** INFORMATION SHOWN follows **
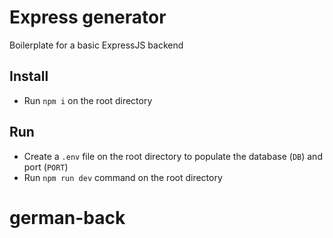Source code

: # Express generator

Boilerplate for a basic ExpressJS backend

## Install

- Run `npm i` on the root directory

## Run

- Create a `.env` file on the root directory to populate the database (`DB`) and port (`PORT`)
- Run `npm run dev` command on the root directory
# german-back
** End of INFORMATION SHOWN **
WHAT YOU HAVE TO DO: The records above are to be transcribed word for word. Skip the images.

TASK SOLUTION:
Source code

: # Express generator

Boilerplate for a basic ExpressJS backend

## Install

- Run `npm i` on the root directory

## Run

- Create a `.env` file on the root directory to populate the database (`DB`) and port (`PORT`)
- Run `npm run dev` command on the root directory
# german-back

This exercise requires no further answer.